Components and Description

Monitoring will be web based. The top web page will give overall
status information and links to components pages like batch, data
handling, mass storage, etc. Each component page will have status
and history information as needed.


Core of the monitoring will be an rrd based collector. Updating
and administration will be done via the web. Variables that are
monitored are stored in 5 minute intervals for 1 months (10,000
entries) and then at lower resolution. Issues to look into are:

  • authentication/authorisation: We need some simple authentication
    for write access and mechanism to authorise updating/reporting
    of variable values and to delegate administration to parts of
    the variable tree.
  • admin delegation: What level of granularity do we need?
  • variable tree layout: The top part of the variable tree we
    should design well and leave the lower parts to each group.
  • display of graph: For debugging and navigation we need a
    browser for the variable tree.
  • JSON interface: In order to use Google graphs to plot the
    variables we need a JSON interface to the rrd files.
  • alarming: We need the ability to register alarms and notifications.
    Individual variables over threshold, sum of variables or
    multiple variables over threshold; email and paging;
  • scale testing: We will have O(10^5) worker nodes or jobs running
    and may get updates from as many sources every 5 minutes. The
    current prototype is CGI based with an Apache web server. We need
    to scale test this works.

Web Pages and Scripts

The user will see web pages, some static but most automatically
generated (periodically or on demand). Static web pages and scripts
will be a separate from the rrd-collector.
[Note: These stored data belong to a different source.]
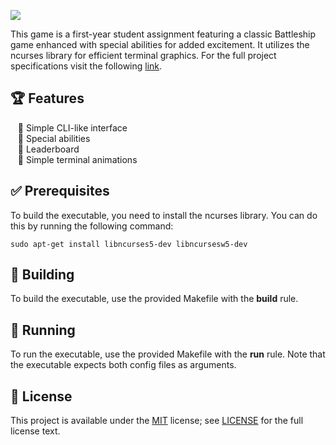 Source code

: <!--- insert project logo here -->
![](./resourses/screenshot.png)

<!--- general description of the project -->
This game is a first-year student assignment featuring a classic Battleship game enhanced with special abilities for added excitement. It utilizes the ncurses library for efficient terminal graphics. For the full project specifications visit the following [link](./resourses/Tema_2_Battleship_Game.pdf).

## :trophy: Features
  &nbsp;&nbsp; :small_orange_diamond: Simple CLI-like interface  
  &nbsp;&nbsp; :small_orange_diamond: Special abilities  
  &nbsp;&nbsp; :small_orange_diamond: Leaderboard  
  &nbsp;&nbsp; :small_orange_diamond: Simple terminal animations

## :white_check_mark: Prerequisites
To build the executable, you need to install the ncurses library. You can do this by running the following command:

`sudo apt-get install libncurses5-dev libncursesw5-dev`

## :hammer: Building
To build the executable, use the provided Makefile with the **build** rule.

## :running: Running
To run the executable, use the provided Makefile with the **run** rule. Note that the executable expects both config files as arguments.

## :page_facing_up: License
This project is available under the [MIT][ref-mit] license; see [LICENSE](LICENSE) for the full license text.

[ref-mit]:              https://opensource.org/licenses/MIT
The web pages will provide
status information and include or link to the rrd-based history and
other monitoring.

  • CAFmon guided: The CDF CAFmon satisfies the monitoring needs of
    users quite well. We should use it to guide un in the design of
    the web pages for IF but with the vision to include data handling,
    disk cache, mass storage and job execution status information.
  • use of client API: The scripts should use condor client calls
    and not parse log files of condor daemons, etc. for status
  • Google graphs: We prefer the more interactive Google graphs over
    static JPG/PNG images to view history information.

Batch Info Provider

The plan is to keep all scripts/programs that gather information from
the batch system and provide updates to the rrd collector together in
one place outside the rrd collector itself.

Data Handling Info Provider

We need scripts/programs to gather data handling information and fill
the rrd collector.

Job Execution Info Provider

We need scripts/programs to gather job execution information and fill
the rrd collector.